Rendered images with source text:

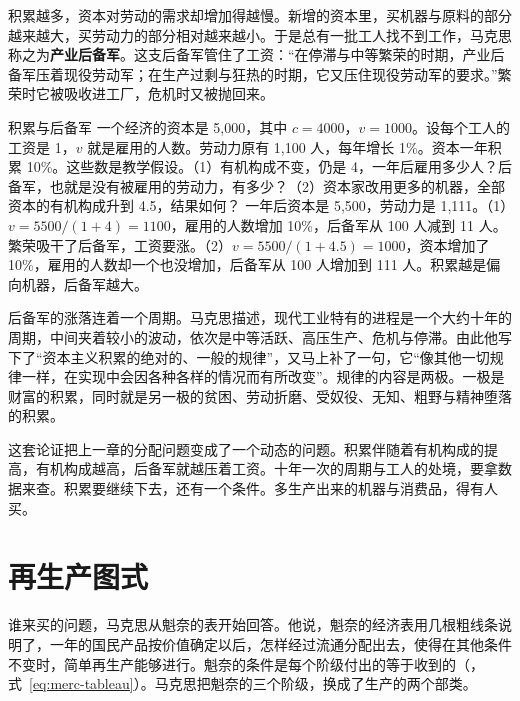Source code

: 积累越多，资本对劳动的需求却增加得越慢。新增的资本里，买机器与原料的部分越来越大，买劳动力的部分相对越来越小\cite{marx1887}。于是总有一批工人找不到工作，马克思称之为\textbf{产业后备军}。这支后备军管住了工资：“在停滞与中等繁荣的时期，产业后备军压着现役劳动军；在生产过剩与狂热的时期，它又压住现役劳动军的要求。”\cite{marx1887}繁荣时它被吸收进工厂，危机时又被抛回来。

\begin{example}{积累与后备军}\label{ex:marx-reserve}
一个经济的资本是 5,000，其中 $c=4000$，$v=1000$。设每个工人的工资是 1，$v$ 就是雇用的人数。劳动力原有 1,100 人，每年增长 1\%。资本一年积累 10\%。这些数是教学假设。（1）有机构成不变，仍是 4，一年后雇用多少人？后备军，也就是没有被雇用的劳动力，有多少？（2）资本家改用更多的机器，全部资本的有机构成升到 4.5，结果如何？
\solution 一年后资本是 5,500，劳动力是 1,111。（1）$v=5500/(1+4)=1100$，雇用的人数增加 10\%，后备军从 100 人减到 11 人。繁荣吸干了后备军，工资要涨。（2）$v=5500/(1+4.5)=1000$，资本增加了 10\%，雇用的人数却一个也没增加，后备军从 100 人增加到 111 人。积累越是偏向机器，后备军越大。
\end{example}

后备军的涨落连着一个周期。马克思描述，现代工业特有的进程是一个大约十年的周期，中间夹着较小的波动，依次是中等活跃、高压生产、危机与停滞\cite{marx1887}。由此他写下了“资本主义积累的绝对的、一般的规律”，又马上补了一句，它“像其他一切规律一样，在实现中会因各种各样的情况而有所改变”\cite{marx1887}。规律的内容是两极。一极是财富的积累，同时就是另一极的贫困、劳动折磨、受奴役、无知、粗野与精神堕落的积累\cite{marx1887}。

这套论证把上一章的分配问题变成了一个动态的问题。积累伴随着有机构成的提高，有机构成越高，后备军就越压着工资。十年一次的周期与工人的处境，要拿数据来查。积累要继续下去，还有一个条件。多生产出来的机器与消费品，得有人买。

\section{再生产图式}\label{sec:marx-schemes}

谁来买的问题，马克思从魁奈的表开始回答。他说，魁奈的经济表用几根粗线条说明了，一年的国民产品按价值确定以后，怎样经过流通分配出去，使得在其他条件不变时，简单再生产能够进行\cite{marx1885}。魁奈的条件是每个阶级付出的等于收到的（，式~\eqref{eq:merc-tableau}）。马克思把魁奈的三个阶级，换成了生产的两个部类。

Brief:
Using the entries above, return exactly the lines from the line with "后备军的涨落连着一个周期。马" to the line with "这套论证把上一章的分配问题变", counting both of those lines.

Your response:
后备军的涨落连着一个周期。马克思描述，现代工业特有的进程是一个大约十年的周期，中间夹着较小的波动，依次是中等活跃、高压生产、危机与停滞\cite{marx1887}。由此他写下了“资本主义积累的绝对的、一般的规律”，又马上补了一句，它“像其他一切规律一样，在实现中会因各种各样的情况而有所改变”\cite{marx1887}。规律的内容是两极。一极是财富的积累，同时就是另一极的贫困、劳动折磨、受奴役、无知、粗野与精神堕落的积累\cite{marx1887}。

这套论证把上一章的分配问题变成了一个动态的问题。积累伴随着有机构成的提高，有机构成越高，后备军就越压着工资。十年一次的周期与工人的处境，要拿数据来查。积累要继续下去，还有一个条件。多生产出来的机器与消费品，得有人买。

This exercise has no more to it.